Extract, exactly as written, each line from the start of the records below to the line containing "Phương json()thức trong", both ends included; drop the pictures.

Material provided:
____
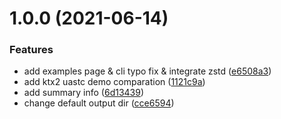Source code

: # 1.0.0 (2021-06-14)


### Features

* add examples page & cli typo fix & integrate zstd ([e6508a3](https://github.com/deepkolos/gltf-gpu-compressed-texture/commit/e6508a3a8b4fa649248ac2efb405b16176dba4a4))
* add ktx2 uastc demo comparation ([1121c9a](https://github.com/deepkolos/gltf-gpu-compressed-texture/commit/1121c9a5d810984c8ae5c7c6abc1a9fe32aabe08))
* add summary info ([6d13439](https://github.com/deepkolos/gltf-gpu-compressed-texture/commit/6d134393b2d2f742dc98ec68978267a3a8bc2c9b))
* change default output dir ([cce6594](https://github.com/deepkolos/gltf-gpu-compressed-texture/commit/cce659431b9d4d498fd5022d0fe0cf2019f649c6))



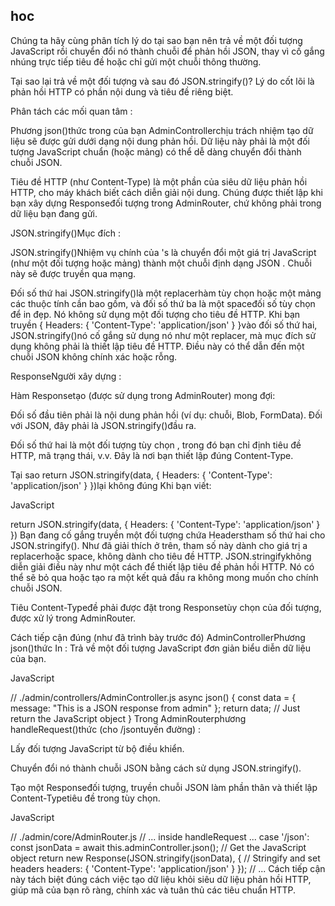 ## hoc

Chúng ta hãy cùng phân tích lý do tại sao bạn nên trả về một đối tượng JavaScript rồi chuyển đổi nó thành chuỗi để phản hồi JSON, thay vì cố gắng nhúng trực tiếp tiêu đề hoặc chỉ gửi một chuỗi thông thường.

Tại sao lại trả về một đối tượng và sau đó JSON.stringify()?
Lý do cốt lõi là phản hồi HTTP có phần nội dung và tiêu đề riêng biệt.

Phân tách các mối quan tâm :

Phương json()thức trong của bạn AdminControllerchịu trách nhiệm tạo dữ liệu sẽ được gửi dưới dạng nội dung phản hồi. Dữ liệu này phải là một đối tượng JavaScript chuẩn (hoặc mảng) có thể dễ dàng chuyển đổi thành chuỗi JSON.

Tiêu đề HTTP (như Content-Type) là một phần của siêu dữ liệu phản hồi HTTP, cho máy khách biết cách diễn giải nội dung. Chúng được thiết lập khi bạn xây dựng Responseđối tượng trong AdminRouter, chứ không phải trong dữ liệu bạn đang gửi.

JSON.stringify()Mục đích :

JSON.stringify()Nhiệm vụ chính của 's là chuyển đổi một giá trị JavaScript (như một đối tượng hoặc mảng) thành một chuỗi định dạng JSON . Chuỗi này sẽ được truyền qua mạng.

Đối số thứ hai JSON.stringify()là một replacerhàm tùy chọn hoặc một mảng các thuộc tính cần bao gồm, và đối số thứ ba là một spaceđối số tùy chọn để in đẹp. Nó không sử dụng một đối tượng cho tiêu đề HTTP. Khi bạn truyền { Headers: { 'Content-Type': 'application/json' } }vào đối số thứ hai, JSON.stringify()nó cố gắng sử dụng nó như một replacer, mà mục đích sử dụng không phải là thiết lập tiêu đề HTTP. Điều này có thể dẫn đến một chuỗi JSON không chính xác hoặc rỗng.

ResponseNgười xây dựng :

Hàm Responsetạo (được sử dụng trong AdminRouter) mong đợi:

Đối số đầu tiên phải là nội dung phản hồi (ví dụ: chuỗi, Blob, FormData). Đối với JSON, đây phải là JSON.stringify()đầu ra.

Đối số thứ hai là một đối tượng tùy chọn , trong đó bạn chỉ định tiêu đề HTTP, mã trạng thái, v.v. Đây là nơi bạn thiết lập đúng Content-Type.

Tại sao return JSON.stringify(data, { Headers: { 'Content-Type': 'application/json' } })lại không đúng
Khi bạn viết:

JavaScript

return JSON.stringify(data, {
    Headers: {
        'Content-Type': 'application/json'
    }
})
Bạn đang cố gắng truyền một đối tượng chứa Headerstham số thứ hai cho JSON.stringify(). Như đã giải thích ở trên, tham số này dành cho giá trị a replacerhoặc space, không dành cho tiêu đề HTTP. JSON.stringifykhông diễn giải điều này như một cách để thiết lập tiêu đề phản hồi HTTP. Nó có thể sẽ bỏ qua hoặc tạo ra một kết quả đầu ra không mong muốn cho chính chuỗi JSON.

Tiêu Content-Typeđề phải được đặt trong Responsetùy chọn của đối tượng, được xử lý trong AdminRouter.

Cách tiếp cận đúng (như đã trình bày trước đó)
AdminControllerPhương json()thức In : Trả về một đối tượng JavaScript đơn giản biểu diễn dữ liệu của bạn.

JavaScript

// ./admin/controllers/AdminController.js
async json() {
    const data = {
        message: "This is a JSON response from admin"
    };
    return data; // Just return the JavaScript object
}
Trong AdminRouterphương handleRequest()thức (cho /jsontuyến đường) :

Lấy đối tượng JavaScript từ bộ điều khiển.

Chuyển đổi nó thành chuỗi JSON bằng cách sử dụng JSON.stringify().

Tạo một Responseđối tượng, truyền chuỗi JSON làm phần thân và thiết lập Content-Typetiêu đề trong tùy chọn.

JavaScript

// ./admin/core/AdminRouter.js
// ... inside handleRequest ...
case '/json':
    const jsonData = await this.adminController.json(); // Get the JavaScript object
    return new Response(JSON.stringify(jsonData), { // Stringify and set headers
        headers: {
            'Content-Type': 'application/json'
        }
    });
// ...
Cách tiếp cận này tách biệt đúng cách việc tạo dữ liệu khỏi siêu dữ liệu phản hồi HTTP, giúp mã của bạn rõ ràng, chính xác và tuân thủ các tiêu chuẩn HTTP.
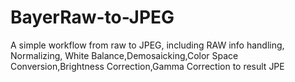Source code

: # BayerRaw-to-JPEG
A simple workflow from raw to JPEG, including RAW info handling, Normalizing, White Balance,Demosaicking,Color Space Conversion,Brightness Correction,Gamma Correction to result JPE
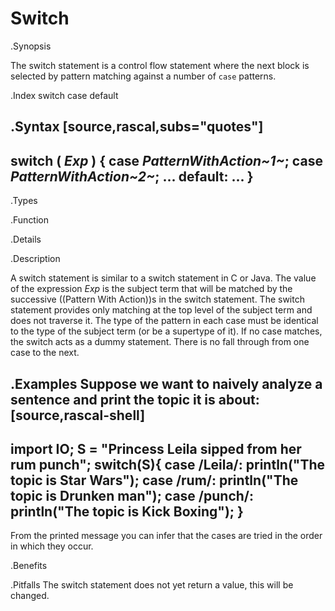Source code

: # Switch

.Synopsis

The switch statement is a control flow statement
where the next block is selected by pattern matching
against a number of `case` patterns. 

.Index
switch case default

.Syntax
[source,rascal,subs="quotes"]
----
switch ( _Exp_ ) {
case _PatternWithAction~1~_;
case _PatternWithAction~2~_;
...
default: ...
}
----

.Types

.Function

.Details

.Description

A switch statement is similar to a switch statement in C or Java.
The value of the expression _Exp_ is the subject term that will be matched by the successive 
((Pattern With Action))s in the switch statement. The switch statement provides only matching at the top level of 
the subject term and does not traverse it. The type of the pattern in each case must be identical to the type of 
the subject term (or be a supertype of it). If no case matches, the switch acts as a dummy statement.
There is no fall through from one case to the next.

.Examples
Suppose we want to naively analyze a sentence and print the topic it is about:
[source,rascal-shell]
----
import IO;
S = "Princess Leila sipped from her rum punch";
switch(S){
  case /Leila/: println("The topic is Star Wars");
  case /rum/:   println("The topic is Drunken man");
  case /punch/: println("The topic is Kick Boxing");
}
----
From the printed message you can infer that the cases are tried in the order in which they occur.

.Benefits

.Pitfalls
The switch statement does not yet return a value, this will be changed.

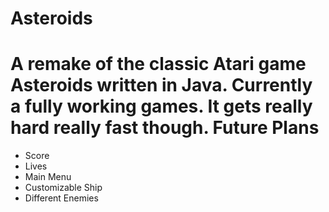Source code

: Asteroids
=====
A remake of the classic Atari game Asteroids written in Java. Currently a fully working games. It gets really hard really fast though.
Future Plans
====
  * Score
  * Lives
  * Main Menu
  * Customizable Ship
  * Different Enemies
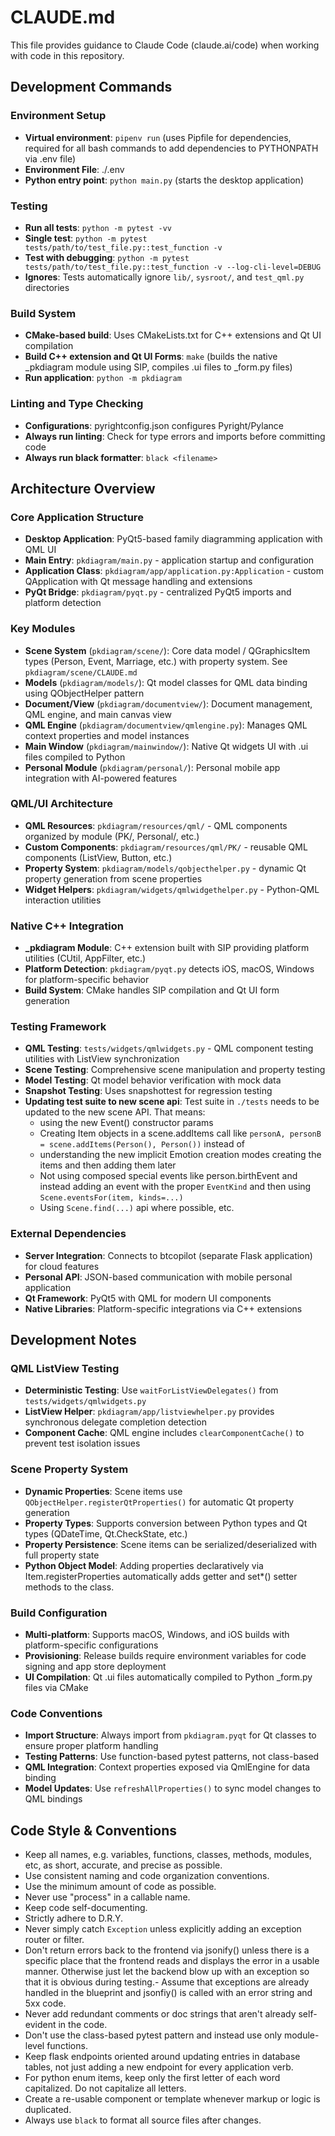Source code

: # CLAUDE.md

This file provides guidance to Claude Code (claude.ai/code) when working with code in this repository.

## Development Commands

### Environment Setup
- **Virtual environment**: `pipenv run` (uses Pipfile for dependencies, required for all bash commands to add dependencies to PYTHONPATH via .env file)
- **Environment File**: ./.env
- **Python entry point**: `python main.py` (starts the desktop application)

### Testing
- **Run all tests**: `python -m pytest -vv`
- **Single test**: `python -m pytest tests/path/to/test_file.py::test_function -v`
- **Test with debugging**: `python -m pytest tests/path/to/test_file.py::test_function -v --log-cli-level=DEBUG`
- **Ignores**: Tests automatically ignore `lib/`, `sysroot/`, and `test_qml.py` directories

### Build System
- **CMake-based build**: Uses CMakeLists.txt for C++ extensions and Qt UI compilation
- **Build C++ extension and Qt UI Forms**: `make` (builds the native _pkdiagram module using SIP, compiles .ui files to _form.py files)
- **Run application**: `python -m pkdiagram`

### Linting and Type Checking
- **Configurations**: pyrightconfig.json configures Pyright/Pylance
- **Always run linting**: Check for type errors and imports before committing code
- **Always run black formatter**: `black <filename>`

## Architecture Overview

### Core Application Structure
- **Desktop Application**: PyQt5-based family diagramming application with QML UI
- **Main Entry**: `pkdiagram/main.py` - application startup and configuration
- **Application Class**: `pkdiagram/app/application.py:Application` - custom QApplication with Qt message handling and extensions
- **PyQt Bridge**: `pkdiagram/pyqt.py` - centralized PyQt5 imports and platform detection

### Key Modules
- **Scene System** (`pkdiagram/scene/`): Core data model / QGraphicsItem types
  (Person, Event, Marriage, etc.) with property system. See
  `pkdiagram/scene/CLAUDE.md`
- **Models** (`pkdiagram/models/`): Qt model classes for QML data binding using QObjectHelper pattern
- **Document/View** (`pkdiagram/documentview/`): Document management, QML engine, and main canvas view
- **QML Engine** (`pkdiagram/documentview/qmlengine.py`): Manages QML context properties and model instances
- **Main Window** (`pkdiagram/mainwindow/`): Native Qt widgets UI with .ui files compiled to Python
- **Personal Module** (`pkdiagram/personal/`): Personal mobile app integration with AI-powered features

### QML/UI Architecture
- **QML Resources**: `pkdiagram/resources/qml/` - QML components organized by module (PK/, Personal/, etc.)
- **Custom Components**: `pkdiagram/resources/qml/PK/` - reusable QML components (ListView, Button, etc.)
- **Property System**: `pkdiagram/models/qobjecthelper.py` - dynamic Qt property generation from scene properties
- **Widget Helpers**: `pkdiagram/widgets/qmlwidgethelper.py` - Python-QML interaction utilities

### Native C++ Integration
- **_pkdiagram Module**: C++ extension built with SIP providing platform utilities (CUtil, AppFilter, etc.)
- **Platform Detection**: `pkdiagram/pyqt.py` detects iOS, macOS, Windows for platform-specific behavior
- **Build System**: CMake handles SIP compilation and Qt UI form generation

### Testing Framework
- **QML Testing**: `tests/widgets/qmlwidgets.py` - QML component testing utilities with ListView synchronization
- **Scene Testing**: Comprehensive scene manipulation and property testing
- **Model Testing**: Qt model behavior verification with mock data
- **Snapshot Testing**: Uses snapshottest for regression testing
- **Updating test suite to new scene api**: Test suite in `./tests` needs to be
  updated to the new scene API. That means:
  - using the new Event() constructor params
  - Creating Item objects in a scene.addItems call like `personA, personB = scene.addItems(Person(), Person())` instead of
  - understanding the new implicit Emotion creation modes creating the items and
  then adding them later
  - Not using composed special events like person.birthEvent and instead adding
    an event with the proper `EventKind` and then using `Scene.eventsFor(item,
    kinds=...)`
  - Using `Scene.find(...)` api where possible, etc.

### External Dependencies
- **Server Integration**: Connects to btcopilot (separate Flask application) for cloud features
- **Personal API**: JSON-based communication with mobile personal application
- **Qt Framework**: PyQt5 with QML for modern UI components
- **Native Libraries**: Platform-specific integrations via C++ extensions

## Development Notes

### QML ListView Testing
- **Deterministic Testing**: Use `waitForListViewDelegates()` from `tests/widgets/qmlwidgets.py`
- **ListView Helper**: `pkdiagram/app/listviewhelper.py` provides synchronous delegate completion detection
- **Component Cache**: QML engine includes `clearComponentCache()` to prevent test isolation issues

### Scene Property System
- **Dynamic Properties**: Scene items use `QObjectHelper.registerQtProperties()` for automatic Qt property generation
- **Property Types**: Supports conversion between Python types and Qt types (QDateTime, Qt.CheckState, etc.)
- **Property Persistence**: Scene items can be serialized/deserialized with full property state
- **Python Object Model**: Adding properties declaratively via Item.registerProperties automatically adds getter and set*() setter methods to the class.

### Build Configuration
- **Multi-platform**: Supports macOS, Windows, and iOS builds with platform-specific configurations
- **Provisioning**: Release builds require environment variables for code signing and app store deployment
- **UI Compilation**: Qt .ui files automatically compiled to Python _form.py files via CMake

### Code Conventions
- **Import Structure**: Always import from `pkdiagram.pyqt` for Qt classes to ensure proper platform handling
- **Testing Patterns**: Use function-based pytest patterns, not class-based
- **QML Integration**: Context properties exposed via QmlEngine for data binding
- **Model Updates**: Use `refreshAllProperties()` to sync model changes to QML bindings

## Code Style & Conventions

- Keep all names, e.g. variables, functions, classes, methods, modules, etc, as
  short, accurate, and precise as possible.
- Use consistent naming and code organization conventions.
- Use the minimum amount of code as possible.
- Never use "process" in a callable name.
- Keep code self-documenting.
- Strictly adhere to D.R.Y.
- Never simply catch `Exception` unless explicitly adding an exception router or filter.
- Don't return errors back to the frontend via jsonify() unless there is a
  specific place that the frontend reads and displays the error in a usable
  manner. Otherwise just let the backend blow up with an exception so that it is
  obvious during testing.- Assume that exceptions are already handled in the blueprint and jsonfiy() is
  called with an error string and 5xx code.
- Never add redundant comments or doc strings that aren't already self-evident
  in the code.
- Don't use the class-based pytest pattern and instead use only module-level functions.
- Keep flask endpoints oriented around updating entries in database tables, not
  just adding a new endpoint for every application verb.
- For python enum items, keep only the first letter of each word capitalized. Do
  not capitalize all letters.
- Create a re-usable component or template whenever markup or logic is
  duplicated.
- Always use `black` to format all source files after changes.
____
Result of the exercise:
Source code

: # 1.0.0 (2021-06-14)


### Features

* add examples page & cli typo fix & integrate zstd ([e6508a3](https://github.com/deepkolos/gltf-gpu-compressed-texture/commit/e6508a3a8b4fa649248ac2efb405b16176dba4a4))
* add ktx2 uastc demo comparation ([1121c9a](https://github.com/deepkolos/gltf-gpu-compressed-texture/commit/1121c9a5d810984c8ae5c7c6abc1a9fe32aabe08))
* add summary info ([6d13439](https://github.com/deepkolos/gltf-gpu-compressed-texture/commit/6d134393b2d2f742dc98ec68978267a3a8bc2c9b))
* change default output dir ([cce6594](https://github.com/deepkolos/gltf-gpu-compressed-texture/commit/cce659431b9d4d498fd5022d0fe0cf2019f649c6))



 ## hoc

Chúng ta hãy cùng phân tích lý do tại sao bạn nên trả về một đối tượng JavaScript rồi chuyển đổi nó thành chuỗi để phản hồi JSON, thay vì cố gắng nhúng trực tiếp tiêu đề hoặc chỉ gửi một chuỗi thông thường.

Tại sao lại trả về một đối tượng và sau đó JSON.stringify()?
Lý do cốt lõi là phản hồi HTTP có phần nội dung và tiêu đề riêng biệt.

Phân tách các mối quan tâm :

Phương json()thức trong của bạn AdminControllerchịu trách nhiệm tạo dữ liệu sẽ được gửi dưới dạng nội dung phản hồi. Dữ liệu này phải là một đối tượng JavaScript chuẩn (hoặc mảng) có thể dễ dàng chuyển đổi thành chuỗi JSON.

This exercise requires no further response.